- [PROBLEM TO WORK ON]:
Quote the records in full and leave their pictures out.

- [INFORMATION SUPPLIED]:
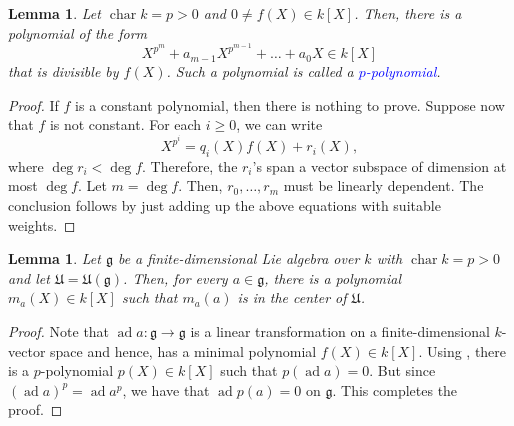 \documentclass[12pt]{article}
\theoremstyle{thmstyle}
\newtheorem{lemma}[theorem]{Lemma}
\theoremstyle{defstyle}
\newcommand{\chr}{\operatorname{char}}
\newcommand{\frakg}{\mathfrak{g}}
\newcommand{\frakU}{\mathfrak{U}}
\newcommand{\define}[1]{\textcolor{blue}{\textit{#1}}}
\renewcommand{\ge}{\geqslant}
\newcommand{\ad}{\operatorname{ad}}
\begin{document}
\begin{lemma}
    Let $\chr k = p > 0$ and $0\ne f(X)\in k[X]$. Then, there is a polynomial of the form 
    \begin{equation*}
        X^{p^{m}} + a_{m - 1} X^{p^{m - 1}} + \dots + a_0X\in k[X]
    \end{equation*}
    that is divisible by $f(X)$. Such a polynomial is called a \define{$p$-polynomial}.
\end{lemma}
\begin{proof}
    If $f$ is a constant polynomial, then there is nothing to prove. Suppose now that $f$ is not constant. For each $i\ge 0$, we can write 
    \begin{equation*}
        X^{p^i} = q_i(X)f(X) + r_i(X),
    \end{equation*}
    where $\deg r_i < \deg f$. Therefore, the $r_i$'s span a vector subspace of dimension at most $\deg f$. Let $m = \deg f$. Then, $r_0,\dots,r_m$ must be linearly dependent. The conclusion follows by just adding up the above equations with suitable weights.
\end{proof}

\begin{lemma}
    Let $\frakg$ be a finite-dimensional Lie algebra over $k$ with $\chr k = p > 0$ and let $\frakU = \frakU(\frakg)$. Then, for every $a\in\frakg$, there is a polynomial $m_a(X)\in k[X]$ such that $m_a(a)$ is in the center of $\frakU$.
\end{lemma}
\begin{proof}
    Note that $\ad a: \frakg\to\frakg$ is a linear transformation on a finite-dimensional $k$-vector space and hence, has a minimal polynomial $f(X)\in k[X]$. Using , there is a $p$-polynomial $p(X)\in k[X]$ such that $p(\ad a) = 0$. But since $(\ad a)^p = \ad a^p$, we have that $\ad p(a) = 0$ on $\frakg$. This completes the proof.
\end{proof}
\end{document}
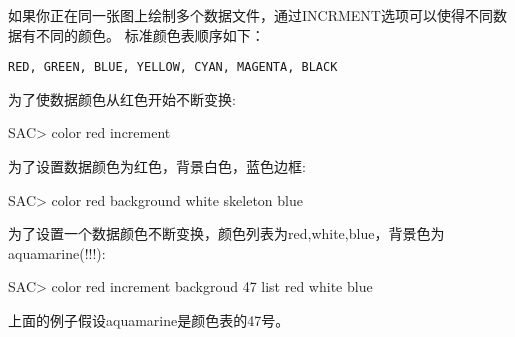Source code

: 如果你正在同一张图上绘制多个数据文件，通过INCRMENT选项可以使得不同数据有不同的颜色。
标准颜色表顺序如下：
\begin{lstlisting}[style=Shell]
RED, GREEN, BLUE, YELLOW, CYAN, MAGENTA, BLACK
\end{lstlisting}

为了使数据颜色从红色开始不断变换:
\begin{SACCode}
SAC> color red increment
\end{SACCode}

为了设置数据颜色为红色，背景白色，蓝色边框:
\begin{SACCode}
SAC> color red background white skeleton blue
\end{SACCode}

为了设置一个数据颜色不断变换，颜色列表为red,white,blue，背景色为aquamarine(!!!):
\begin{SACCode}
SAC> color red increment backgroud 47 list red white blue
\end{SACCode}
上面的例子假设aquamarine是颜色表的47号。
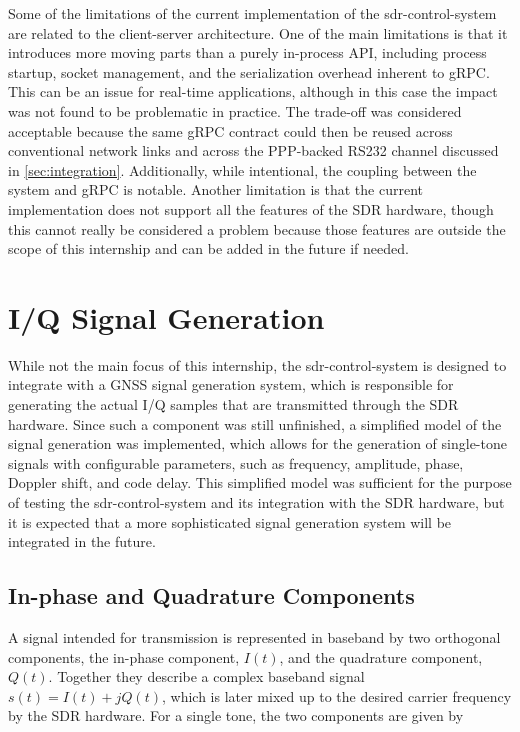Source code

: Some of the limitations of the current implementation of the
\gls{sdr-control-system} are related to the client-server architecture. One of
the main limitations is that it introduces more moving parts than a purely
in-process API, including process startup, socket management, and the
serialization overhead inherent to \gls{gRPC}. This can be an issue for
real-time applications, although in this case the impact was not found to be
problematic in practice. The trade-off was considered acceptable because the
same gRPC contract could then be reused across conventional network links and
across the \gls{PPP}-backed \gls{RS232} channel discussed in
\autoref{sec:integration}. Additionally, while intentional, the coupling
between the system and \gls{gRPC} is notable. Another limitation is that the
current implementation does not support all the features of the \gls{SDR}
hardware, though this cannot really be considered a problem because those
features are outside the scope of this internship and can be added in the
future if needed.

\section{\gls{I/Q} Signal Generation}
\label{sec:iq-signal-generation}

While not the main focus of this internship, the \gls{sdr-control-system} is
designed to integrate with a \gls{GNSS} signal generation system, which is
responsible for generating the actual \gls{I/Q} samples that are transmitted
through the \gls{SDR} hardware. Since such a component was still unfinished, a
simplified model of the signal generation was implemented, which allows for the
generation of single-tone signals with configurable parameters, such as
frequency, amplitude, phase, Doppler shift, and code delay. This simplified
model was sufficient for the purpose of testing the \gls{sdr-control-system}
and its integration with the \gls{SDR} hardware, but it is expected that a more
sophisticated signal generation system will be integrated in the future.

\subsection{In-phase and Quadrature Components}

A signal intended for transmission is represented in baseband by two orthogonal
components, the in-phase component, $I(t)$, and the quadrature component,
$Q(t)$. Together they describe a complex baseband signal $s(t) = I(t) + jQ(t)$,
which is later mixed up to the desired carrier frequency by the \gls{SDR}
hardware. For a single tone, the two components are given by

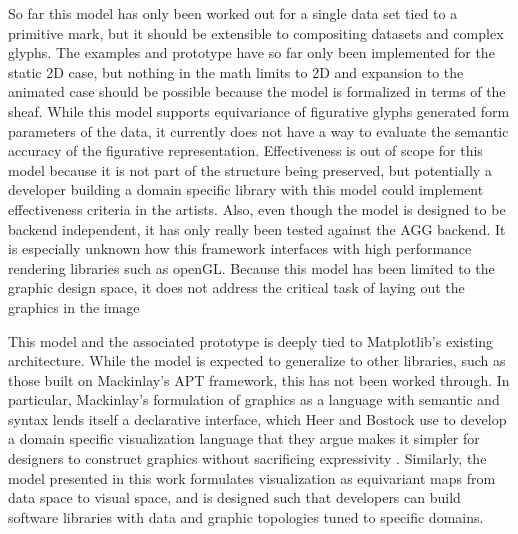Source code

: \documentclass[../main.tex]{subfiles}
\begin{document}
So far this model has only been worked out for a single data set tied to a primitive mark, but it should be extensible to compositing datasets and complex glyphs. The examples and prototype have so far only been implemented for the static 2D case, but nothing in the math limits to 2D and expansion to the animated case should be possible because the model is formalized in terms of the sheaf. While this model supports equivariance of figurative glyphs generated form parameters of the data\cite{beckfeathers2014,byrneFigurativeFramesCritical2017}, it currently does not have a way to evaluate the semantic accuracy of the figurative representation. Effectiveness is out of scope for this model because it is not part of the structure being preserved, but potentially a developer building a domain specific library with this model could implement effectiveness criteria in the artists. Also, even though the model is designed to be backend independent, it has only really been tested against the AGG backend. It is especially unknown how this framework interfaces with high performance rendering libraries such as openGL\cite{CarsonOpenGL1997}.  Because this model has been limited to the graphic design space, it does not address the critical task of laying out the graphics in the image

This model and the associated prototype is deeply tied to Matplotlib's existing architecture. While the model is expected to generalize to other libraries, such as those built on Mackinlay's APT framework, this has not been worked through. In particular, Mackinlay's formulation of graphics as a language with semantic and syntax lends itself a declarative interface\cite{loudenProgrammingLanguagesPrinciples2010}, which Heer and Bostock use to develop a domain specific visualization language that they argue makes it simpler for designers to construct graphics without sacrificing expressivity \cite{heerDeclarative2010}. Similarly, the model presented in this work formulates visualization as equivariant maps from data space to visual space, and is designed such that developers can build software libraries with data and graphic topologies tuned to specific domains. 
\end{document}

- [OUTPUT FOR THIS EXERCISE]:
 \documentclass[12pt]{article}
\theoremstyle{thmstyle}
\newtheorem{lemma}[theorem]{Lemma}
\theoremstyle{defstyle}
\newcommand{\chr}{\operatorname{char}}
\newcommand{\frakg}{\mathfrak{g}}
\newcommand{\frakU}{\mathfrak{U}}
\newcommand{\define}[1]{\textcolor{blue}{\textit{#1}}}
\renewcommand{\ge}{\geqslant}
\newcommand{\ad}{\operatorname{ad}}
\begin{document}
\begin{lemma}
    Let $\chr k = p > 0$ and $0\ne f(X)\in k[X]$. Then, there is a polynomial of the form 
    \begin{equation*}
        X^{p^{m}} + a_{m - 1} X^{p^{m - 1}} + \dots + a_0X\in k[X]
    \end{equation*}
    that is divisible by $f(X)$. Such a polynomial is called a \define{$p$-polynomial}.
\end{lemma}
\begin{proof}
    If $f$ is a constant polynomial, then there is nothing to prove. Suppose now that $f$ is not constant. For each $i\ge 0$, we can write 
    \begin{equation*}
        X^{p^i} = q_i(X)f(X) + r_i(X),
    \end{equation*}
    where $\deg r_i < \deg f$. Therefore, the $r_i$'s span a vector subspace of dimension at most $\deg f$. Let $m = \deg f$. Then, $r_0,\dots,r_m$ must be linearly dependent. The conclusion follows by just adding up the above equations with suitable weights.
\end{proof}

\begin{lemma}
    Let $\frakg$ be a finite-dimensional Lie algebra over $k$ with $\chr k = p > 0$ and let $\frakU = \frakU(\frakg)$. Then, for every $a\in\frakg$, there is a polynomial $m_a(X)\in k[X]$ such that $m_a(a)$ is in the center of $\frakU$.
\end{lemma}
\begin{proof}
    Note that $\ad a: \frakg\to\frakg$ is a linear transformation on a finite-dimensional $k$-vector space and hence, has a minimal polynomial $f(X)\in k[X]$. Using , there is a $p$-polynomial $p(X)\in k[X]$ such that $p(\ad a) = 0$. But since $(\ad a)^p = \ad a^p$, we have that $\ad p(a) = 0$ on $\frakg$. This completes the proof.
\end{proof}
\end{document}
Source code

: 如果你正在同一张图上绘制多个数据文件，通过INCRMENT选项可以使得不同数据有不同的颜色。
标准颜色表顺序如下：
\begin{lstlisting}[style=Shell]
RED, GREEN, BLUE, YELLOW, CYAN, MAGENTA, BLACK
\end{lstlisting}

为了使数据颜色从红色开始不断变换:
\begin{SACCode}
SAC> color red increment
\end{SACCode}

为了设置数据颜色为红色，背景白色，蓝色边框:
\begin{SACCode}
SAC> color red background white skeleton blue
\end{SACCode}

为了设置一个数据颜色不断变换，颜色列表为red,white,blue，背景色为aquamarine(!!!):
\begin{SACCode}
SAC> color red increment backgroud 47 list red white blue
\end{SACCode}
上面的例子假设aquamarine是颜色表的47号。
Source code

: Some of the limitations of the current implementation of the
\gls{sdr-control-system} are related to the client-server architecture. One of
the main limitations is that it introduces more moving parts than a purely
in-process API, including process startup, socket management, and the
serialization overhead inherent to \gls{gRPC}. This can be an issue for
real-time applications, although in this case the impact was not found to be
problematic in practice. The trade-off was considered acceptable because the
same gRPC contract could then be reused across conventional network links and
across the \gls{PPP}-backed \gls{RS232} channel discussed in
\autoref{sec:integration}. Additionally, while intentional, the coupling
between the system and \gls{gRPC} is notable. Another limitation is that the
current implementation does not support all the features of the \gls{SDR}
hardware, though this cannot really be considered a problem because those
features are outside the scope of this internship and can be added in the
future if needed.

\section{\gls{I/Q} Signal Generation}
\label{sec:iq-signal-generation}

While not the main focus of this internship, the \gls{sdr-control-system} is
designed to integrate with a \gls{GNSS} signal generation system, which is
responsible for generating the actual \gls{I/Q} samples that are transmitted
through the \gls{SDR} hardware. Since such a component was still unfinished, a
simplified model of the signal generation was implemented, which allows for the
generation of single-tone signals with configurable parameters, such as
frequency, amplitude, phase, Doppler shift, and code delay. This simplified
model was sufficient for the purpose of testing the \gls{sdr-control-system}
and its integration with the \gls{SDR} hardware, but it is expected that a more
sophisticated signal generation system will be integrated in the future.

\subsection{In-phase and Quadrature Components}

A signal intended for transmission is represented in baseband by two orthogonal
components, the in-phase component, $I(t)$, and the quadrature component,
$Q(t)$. Together they describe a complex baseband signal $s(t) = I(t) + jQ(t)$,
which is later mixed up to the desired carrier frequency by the \gls{SDR}
hardware. For a single tone, the two components are given by

Source code

: \documentclass[../main.tex]{subfiles}
\begin{document}
So far this model has only been worked out for a single data set tied to a primitive mark, but it should be extensible to compositing datasets and complex glyphs. The examples and prototype have so far only been implemented for the static 2D case, but nothing in the math limits to 2D and expansion to the animated case should be possible because the model is formalized in terms of the sheaf. While this model supports equivariance of figurative glyphs generated form parameters of the data\cite{beckfeathers2014,byrneFigurativeFramesCritical2017}, it currently does not have a way to evaluate the semantic accuracy of the figurative representation. Effectiveness is out of scope for this model because it is not part of the structure being preserved, but potentially a developer building a domain specific library with this model could implement effectiveness criteria in the artists. Also, even though the model is designed to be backend independent, it has only really been tested against the AGG backend. It is especially unknown how this framework interfaces with high performance rendering libraries such as openGL\cite{CarsonOpenGL1997}.  Because this model has been limited to the graphic design space, it does not address the critical task of laying out the graphics in the image

This model and the associated prototype is deeply tied to Matplotlib's existing architecture. While the model is expected to generalize to other libraries, such as those built on Mackinlay's APT framework, this has not been worked through. In particular, Mackinlay's formulation of graphics as a language with semantic and syntax lends itself a declarative interface\cite{loudenProgrammingLanguagesPrinciples2010}, which Heer and Bostock use to develop a domain specific visualization language that they argue makes it simpler for designers to construct graphics without sacrificing expressivity \cite{heerDeclarative2010}. Similarly, the model presented in this work formulates visualization as equivariant maps from data space to visual space, and is designed such that developers can build software libraries with data and graphic topologies tuned to specific domains. 
\end{document}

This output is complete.